» **EXTRACTED ENTRIES**
-.-.-
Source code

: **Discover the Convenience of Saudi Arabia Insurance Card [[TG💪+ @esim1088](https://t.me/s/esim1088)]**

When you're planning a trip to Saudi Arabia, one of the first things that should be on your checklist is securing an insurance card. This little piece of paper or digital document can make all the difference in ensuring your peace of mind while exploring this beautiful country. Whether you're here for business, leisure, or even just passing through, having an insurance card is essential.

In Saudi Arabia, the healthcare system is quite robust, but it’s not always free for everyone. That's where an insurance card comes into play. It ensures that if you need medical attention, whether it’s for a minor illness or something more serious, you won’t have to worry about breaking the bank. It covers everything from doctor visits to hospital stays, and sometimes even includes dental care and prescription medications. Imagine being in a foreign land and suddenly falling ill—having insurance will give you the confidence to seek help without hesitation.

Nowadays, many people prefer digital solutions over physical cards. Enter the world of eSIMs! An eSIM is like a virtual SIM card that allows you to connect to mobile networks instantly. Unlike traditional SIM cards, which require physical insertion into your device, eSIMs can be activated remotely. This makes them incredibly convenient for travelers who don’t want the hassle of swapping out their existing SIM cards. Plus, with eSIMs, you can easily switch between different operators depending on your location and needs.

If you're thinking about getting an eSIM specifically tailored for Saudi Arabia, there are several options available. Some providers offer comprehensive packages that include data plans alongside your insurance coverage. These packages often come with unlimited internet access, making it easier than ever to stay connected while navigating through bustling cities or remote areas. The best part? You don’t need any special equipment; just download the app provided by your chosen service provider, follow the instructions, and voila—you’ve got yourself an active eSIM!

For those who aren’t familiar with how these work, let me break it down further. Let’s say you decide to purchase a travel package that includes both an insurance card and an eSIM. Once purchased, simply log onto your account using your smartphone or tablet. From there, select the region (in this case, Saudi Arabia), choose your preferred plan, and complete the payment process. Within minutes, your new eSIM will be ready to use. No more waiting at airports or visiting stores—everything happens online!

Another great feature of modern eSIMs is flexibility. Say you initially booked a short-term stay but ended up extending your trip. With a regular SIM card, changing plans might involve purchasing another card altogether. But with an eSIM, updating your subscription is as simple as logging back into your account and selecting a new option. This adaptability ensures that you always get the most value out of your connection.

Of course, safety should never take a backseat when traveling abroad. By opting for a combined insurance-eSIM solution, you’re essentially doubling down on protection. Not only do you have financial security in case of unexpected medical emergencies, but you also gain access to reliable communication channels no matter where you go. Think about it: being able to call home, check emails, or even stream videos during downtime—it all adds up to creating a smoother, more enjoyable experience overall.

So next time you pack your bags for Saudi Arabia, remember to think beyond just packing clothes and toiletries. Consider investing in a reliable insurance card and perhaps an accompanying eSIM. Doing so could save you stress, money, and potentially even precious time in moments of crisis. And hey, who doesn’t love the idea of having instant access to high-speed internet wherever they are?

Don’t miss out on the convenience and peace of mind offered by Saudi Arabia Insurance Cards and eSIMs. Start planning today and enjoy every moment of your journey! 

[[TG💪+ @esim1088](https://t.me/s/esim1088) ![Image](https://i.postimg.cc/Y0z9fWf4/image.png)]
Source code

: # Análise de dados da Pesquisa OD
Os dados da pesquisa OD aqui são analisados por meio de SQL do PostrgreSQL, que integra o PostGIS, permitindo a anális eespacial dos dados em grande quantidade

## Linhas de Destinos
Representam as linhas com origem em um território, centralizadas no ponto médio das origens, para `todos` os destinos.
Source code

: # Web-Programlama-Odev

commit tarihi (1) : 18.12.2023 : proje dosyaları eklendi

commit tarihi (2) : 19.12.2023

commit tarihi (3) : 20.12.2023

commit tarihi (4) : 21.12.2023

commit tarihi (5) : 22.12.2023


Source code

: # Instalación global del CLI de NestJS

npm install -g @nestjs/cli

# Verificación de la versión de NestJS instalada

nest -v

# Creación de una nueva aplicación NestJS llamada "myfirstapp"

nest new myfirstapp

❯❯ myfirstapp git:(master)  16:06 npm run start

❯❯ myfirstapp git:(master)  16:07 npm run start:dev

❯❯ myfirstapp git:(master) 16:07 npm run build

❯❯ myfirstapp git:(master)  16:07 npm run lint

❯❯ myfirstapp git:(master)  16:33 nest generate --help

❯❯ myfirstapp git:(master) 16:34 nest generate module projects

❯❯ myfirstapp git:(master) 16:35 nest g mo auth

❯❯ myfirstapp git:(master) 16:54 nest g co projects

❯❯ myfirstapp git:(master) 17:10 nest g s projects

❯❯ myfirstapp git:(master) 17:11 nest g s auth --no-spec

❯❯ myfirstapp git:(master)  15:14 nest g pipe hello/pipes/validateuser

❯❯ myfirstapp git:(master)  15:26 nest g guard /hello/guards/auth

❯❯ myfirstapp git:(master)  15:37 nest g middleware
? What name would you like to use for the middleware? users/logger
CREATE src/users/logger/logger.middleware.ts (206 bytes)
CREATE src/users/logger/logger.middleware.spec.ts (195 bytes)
-.-.-
» **TASK DIRECTIONS**
All the records, from the first line to the last: repeat them exactly.

» **EXPECTED OUTPUT**
Source code

: **Discover the Convenience of Saudi Arabia Insurance Card [[TG💪+ @esim1088](https://t.me/s/esim1088)]**

When you're planning a trip to Saudi Arabia, one of the first things that should be on your checklist is securing an insurance card. This little piece of paper or digital document can make all the difference in ensuring your peace of mind while exploring this beautiful country. Whether you're here for business, leisure, or even just passing through, having an insurance card is essential.

In Saudi Arabia, the healthcare system is quite robust, but it’s not always free for everyone. That's where an insurance card comes into play. It ensures that if you need medical attention, whether it’s for a minor illness or something more serious, you won’t have to worry about breaking the bank. It covers everything from doctor visits to hospital stays, and sometimes even includes dental care and prescription medications. Imagine being in a foreign land and suddenly falling ill—having insurance will give you the confidence to seek help without hesitation.

Nowadays, many people prefer digital solutions over physical cards. Enter the world of eSIMs! An eSIM is like a virtual SIM card that allows you to connect to mobile networks instantly. Unlike traditional SIM cards, which require physical insertion into your device, eSIMs can be activated remotely. This makes them incredibly convenient for travelers who don’t want the hassle of swapping out their existing SIM cards. Plus, with eSIMs, you can easily switch between different operators depending on your location and needs.

If you're thinking about getting an eSIM specifically tailored for Saudi Arabia, there are several options available. Some providers offer comprehensive packages that include data plans alongside your insurance coverage. These packages often come with unlimited internet access, making it easier than ever to stay connected while navigating through bustling cities or remote areas. The best part? You don’t need any special equipment; just download the app provided by your chosen service provider, follow the instructions, and voila—you’ve got yourself an active eSIM!

For those who aren’t familiar with how these work, let me break it down further. Let’s say you decide to purchase a travel package that includes both an insurance card and an eSIM. Once purchased, simply log onto your account using your smartphone or tablet. From there, select the region (in this case, Saudi Arabia), choose your preferred plan, and complete the payment process. Within minutes, your new eSIM will be ready to use. No more waiting at airports or visiting stores—everything happens online!

Another great feature of modern eSIMs is flexibility. Say you initially booked a short-term stay but ended up extending your trip. With a regular SIM card, changing plans might involve purchasing another card altogether. But with an eSIM, updating your subscription is as simple as logging back into your account and selecting a new option. This adaptability ensures that you always get the most value out of your connection.

Of course, safety should never take a backseat when traveling abroad. By opting for a combined insurance-eSIM solution, you’re essentially doubling down on protection. Not only do you have financial security in case of unexpected medical emergencies, but you also gain access to reliable communication channels no matter where you go. Think about it: being able to call home, check emails, or even stream videos during downtime—it all adds up to creating a smoother, more enjoyable experience overall.

So next time you pack your bags for Saudi Arabia, remember to think beyond just packing clothes and toiletries. Consider investing in a reliable insurance card and perhaps an accompanying eSIM. Doing so could save you stress, money, and potentially even precious time in moments of crisis. And hey, who doesn’t love the idea of having instant access to high-speed internet wherever they are?

Don’t miss out on the convenience and peace of mind offered by Saudi Arabia Insurance Cards and eSIMs. Start planning today and enjoy every moment of your journey! 

[[TG💪+ @esim1088](https://t.me/s/esim1088) ![Image](https://i.postimg.cc/Y0z9fWf4/image.png)]
Source code

: # Análise de dados da Pesquisa OD
Os dados da pesquisa OD aqui são analisados por meio de SQL do PostrgreSQL, que integra o PostGIS, permitindo a anális eespacial dos dados em grande quantidade

## Linhas de Destinos
Representam as linhas com origem em um território, centralizadas no ponto médio das origens, para `todos` os destinos.
Source code

: # Web-Programlama-Odev

commit tarihi (1) : 18.12.2023 : proje dosyaları eklendi

commit tarihi (2) : 19.12.2023

commit tarihi (3) : 20.12.2023

commit tarihi (4) : 21.12.2023

commit tarihi (5) : 22.12.2023


Source code

: # Instalación global del CLI de NestJS

npm install -g @nestjs/cli

# Verificación de la versión de NestJS instalada

nest -v

# Creación de una nueva aplicación NestJS llamada "myfirstapp"

nest new myfirstapp

❯❯ myfirstapp git:(master)  16:06 npm run start

❯❯ myfirstapp git:(master)  16:07 npm run start:dev

❯❯ myfirstapp git:(master) 16:07 npm run build

❯❯ myfirstapp git:(master)  16:07 npm run lint

❯❯ myfirstapp git:(master)  16:33 nest generate --help

❯❯ myfirstapp git:(master) 16:34 nest generate module projects

❯❯ myfirstapp git:(master) 16:35 nest g mo auth

❯❯ myfirstapp git:(master) 16:54 nest g co projects

❯❯ myfirstapp git:(master) 17:10 nest g s projects

❯❯ myfirstapp git:(master) 17:11 nest g s auth --no-spec

❯❯ myfirstapp git:(master)  15:14 nest g pipe hello/pipes/validateuser

❯❯ myfirstapp git:(master)  15:26 nest g guard /hello/guards/auth

❯❯ myfirstapp git:(master)  15:37 nest g middleware
? What name would you like to use for the middleware? users/logger
CREATE src/users/logger/logger.middleware.ts (206 bytes)
CREATE src/users/logger/logger.middleware.spec.ts (195 bytes)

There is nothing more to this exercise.